> [YOUR OBJECTIVE]: Show all lines from the records below in which the string "support" is present.

[[ DATA SECTION open ]]

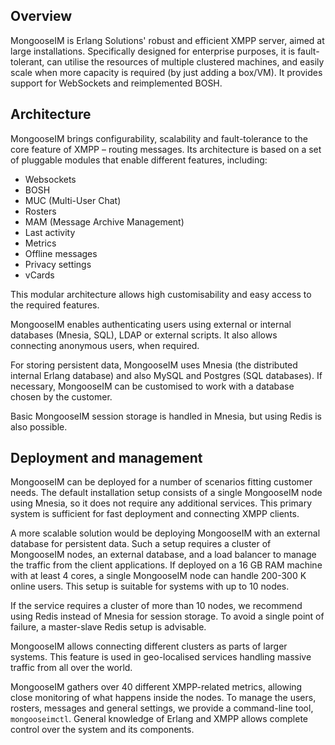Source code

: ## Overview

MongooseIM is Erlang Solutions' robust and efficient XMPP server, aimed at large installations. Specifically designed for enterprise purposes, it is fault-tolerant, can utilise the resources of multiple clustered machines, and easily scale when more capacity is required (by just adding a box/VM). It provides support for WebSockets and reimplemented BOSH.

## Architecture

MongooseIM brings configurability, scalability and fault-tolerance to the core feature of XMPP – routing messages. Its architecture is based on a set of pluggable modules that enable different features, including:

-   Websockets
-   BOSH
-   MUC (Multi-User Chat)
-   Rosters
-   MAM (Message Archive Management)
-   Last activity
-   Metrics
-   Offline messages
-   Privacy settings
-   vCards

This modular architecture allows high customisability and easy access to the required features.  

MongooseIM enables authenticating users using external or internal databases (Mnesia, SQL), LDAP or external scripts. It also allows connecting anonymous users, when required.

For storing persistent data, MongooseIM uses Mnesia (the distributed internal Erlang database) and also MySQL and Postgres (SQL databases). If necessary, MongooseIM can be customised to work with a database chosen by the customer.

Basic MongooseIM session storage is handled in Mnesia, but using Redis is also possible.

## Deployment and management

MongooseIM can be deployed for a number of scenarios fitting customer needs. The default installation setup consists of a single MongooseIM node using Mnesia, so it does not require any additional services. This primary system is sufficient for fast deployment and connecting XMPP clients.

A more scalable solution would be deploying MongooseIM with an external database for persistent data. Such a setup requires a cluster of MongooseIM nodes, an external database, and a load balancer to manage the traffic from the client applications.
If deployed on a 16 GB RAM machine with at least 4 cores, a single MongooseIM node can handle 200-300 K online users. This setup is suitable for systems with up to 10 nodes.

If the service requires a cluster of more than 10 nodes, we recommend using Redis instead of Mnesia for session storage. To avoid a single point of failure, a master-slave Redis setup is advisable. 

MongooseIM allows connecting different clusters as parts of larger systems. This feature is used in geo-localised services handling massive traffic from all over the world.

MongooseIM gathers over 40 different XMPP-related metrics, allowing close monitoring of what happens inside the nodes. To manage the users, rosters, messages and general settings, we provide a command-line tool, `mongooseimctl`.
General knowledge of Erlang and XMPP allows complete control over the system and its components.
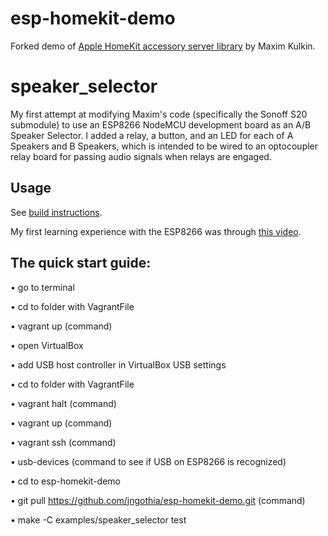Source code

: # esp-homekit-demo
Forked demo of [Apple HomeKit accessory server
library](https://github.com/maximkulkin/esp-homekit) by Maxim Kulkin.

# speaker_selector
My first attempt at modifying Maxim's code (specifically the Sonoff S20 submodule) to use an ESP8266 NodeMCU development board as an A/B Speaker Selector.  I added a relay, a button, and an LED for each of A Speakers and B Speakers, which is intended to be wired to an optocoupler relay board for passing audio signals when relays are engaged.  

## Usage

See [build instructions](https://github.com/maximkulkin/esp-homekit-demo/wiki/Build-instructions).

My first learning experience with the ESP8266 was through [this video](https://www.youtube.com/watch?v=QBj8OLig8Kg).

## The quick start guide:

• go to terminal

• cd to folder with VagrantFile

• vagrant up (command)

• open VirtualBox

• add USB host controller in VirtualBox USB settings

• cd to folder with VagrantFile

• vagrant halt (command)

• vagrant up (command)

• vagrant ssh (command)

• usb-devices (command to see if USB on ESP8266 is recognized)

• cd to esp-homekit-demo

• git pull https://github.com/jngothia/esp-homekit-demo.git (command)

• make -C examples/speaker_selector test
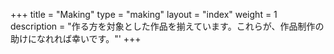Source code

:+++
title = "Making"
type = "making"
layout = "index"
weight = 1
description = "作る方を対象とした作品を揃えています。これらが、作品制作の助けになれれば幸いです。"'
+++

[[ DATA SECTION closed ]]
[[ DATA SECTION open ]]

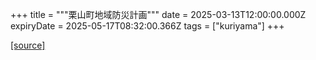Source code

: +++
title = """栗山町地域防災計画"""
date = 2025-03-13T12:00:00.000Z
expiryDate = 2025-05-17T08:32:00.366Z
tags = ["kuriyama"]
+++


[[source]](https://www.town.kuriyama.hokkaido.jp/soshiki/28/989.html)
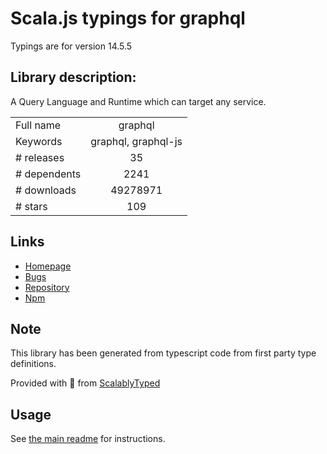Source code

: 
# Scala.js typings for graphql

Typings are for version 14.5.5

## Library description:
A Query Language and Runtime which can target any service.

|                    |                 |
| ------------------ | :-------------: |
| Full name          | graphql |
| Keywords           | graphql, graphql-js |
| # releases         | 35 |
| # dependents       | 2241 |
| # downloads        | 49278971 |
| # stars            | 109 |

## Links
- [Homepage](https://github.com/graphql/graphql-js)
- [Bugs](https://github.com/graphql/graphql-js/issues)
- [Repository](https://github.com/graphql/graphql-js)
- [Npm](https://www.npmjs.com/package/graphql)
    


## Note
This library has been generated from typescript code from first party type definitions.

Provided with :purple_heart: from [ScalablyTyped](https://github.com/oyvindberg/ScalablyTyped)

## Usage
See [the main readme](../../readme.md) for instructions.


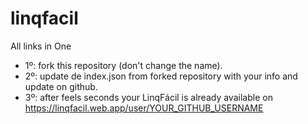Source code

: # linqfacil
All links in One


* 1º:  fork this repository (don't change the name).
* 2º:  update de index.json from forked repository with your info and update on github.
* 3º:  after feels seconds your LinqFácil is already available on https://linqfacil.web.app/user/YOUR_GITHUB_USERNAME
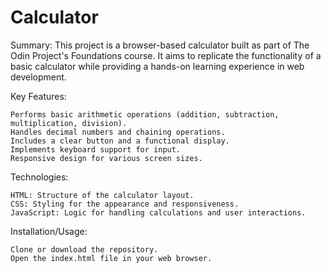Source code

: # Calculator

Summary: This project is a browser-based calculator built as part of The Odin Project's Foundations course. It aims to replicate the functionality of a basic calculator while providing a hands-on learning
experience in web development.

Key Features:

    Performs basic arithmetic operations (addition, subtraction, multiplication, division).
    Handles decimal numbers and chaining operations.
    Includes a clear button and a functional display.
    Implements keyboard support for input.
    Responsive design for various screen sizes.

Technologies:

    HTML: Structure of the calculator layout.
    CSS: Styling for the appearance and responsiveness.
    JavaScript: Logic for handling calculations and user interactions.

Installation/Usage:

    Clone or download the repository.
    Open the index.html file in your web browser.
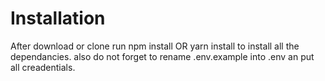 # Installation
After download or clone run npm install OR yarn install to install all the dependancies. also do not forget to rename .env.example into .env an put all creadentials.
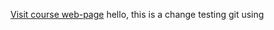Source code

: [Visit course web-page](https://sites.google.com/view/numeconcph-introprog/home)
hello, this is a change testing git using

[[ DATA SECTION closed ]]

> [ANSWER SPACE]:
MongooseIM is Erlang Solutions' robust and efficient XMPP server, aimed at large installations. Specifically designed for enterprise purposes, it is fault-tolerant, can utilise the resources of multiple clustered machines, and easily scale when more capacity is required (by just adding a box/VM). It provides support for WebSockets and reimplemented BOSH.
    Implements keyboard support for input.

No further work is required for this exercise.